A draft Russia budget for 2015-2017 passed its first reading in the Duma, the country’s parliament, Friday despite the finance minister warning that it was based on an “alternative economic reality.”
According to Vedomosti, the independent Russian business daily newspaper, the draft budget is based on forecasts of an average oil price of $US100 a barrel over the next three years, Western sanctions being lifted in 2015, and an acceleration of growth from next year. Right now, those assumptions look delusional.
Since the middle of the year, the oil price has been crashing, falling from a high of $US115 a barrel in June to below $US86 a barrel Monday. Goldman Sachs believes oil will fall to $US80 a barrel, with Morgan Stanley giving a 45% probability that it could hold around that level.
This has mainly been due to positive supply shocks with oil production in Libya, Russia, and Iraq all coming in above estimates and the US shale boom continuing to put downward pressure on prices.
The collapse in the oil price has put huge pressure on Russia’s government finances with oil and gas accounting for half of the country’s budget revenues. The falls have compounded the impact of Western economic sanctions over Ukraine, with the IMF forecasting meager GDP growth of 0.2% this year and only 0.5% in 2015 (versus an average of 7% a year from 1998 to 2008).

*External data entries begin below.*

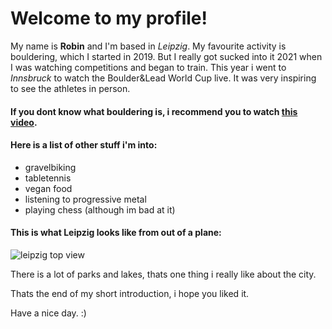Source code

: # Welcome to my profile!

My name is **Robin** and I'm based in *Leipzig*. 
My favourite activity is bouldering, which I started in 2019. But I really got sucked into it 2021 when I was watching competitions and began to train. This year i went to *Innsbruck* to watch the Boulder&Lead World Cup live. It was very inspiring to see the athletes in person.

#### If you dont know what bouldering is, i recommend you to watch [this video](https://www.youtube.com/watch?v=u8F11DGPggs). ####

#### Here is a list of other stuff i'm into: ####
- gravelbiking
- tabletennis
- vegan food
- listening to progressive metal
- playing chess (although im bad at it)

#### This is what Leipzig looks like from out of a plane: ####
![leipzig top view](https://i.prcdn.co/img?regionKey=OKg3F1pcluwZ2BGDU3P2ig%3d%3d)

There is a lot of parks and lakes, thats one thing i really like about the city.

Thats the end of my short introduction, i hope you liked it.

Have a nice day. :)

Fears of its impact on the Russian economy have also caused foreign capital to flee the country. The Russian central bank reports that the country has seen $US85 billion worth of capital outflows so far in 2014, forcing it to spend over $US15 billion of the country’s foreign currency reserves to prop up the Russian ruble in October alone.
Finance minister Anton Siluanov said that although the government could dip into its reserve fund to meet its spending commitments, “reserves are not infinite, and the poor economic situation may be protracted.” The Ministry of Finance is set to propose spending cuts of about 10% of the draft budget, with ministry sources briefing that each state program will be considered.
However, the proposals may run into resistance from the Kremlin. Earlier this month, President Vladimir Putin firmly ruled out any cuts to social programs, stating that “we will not have to sacrifice that.”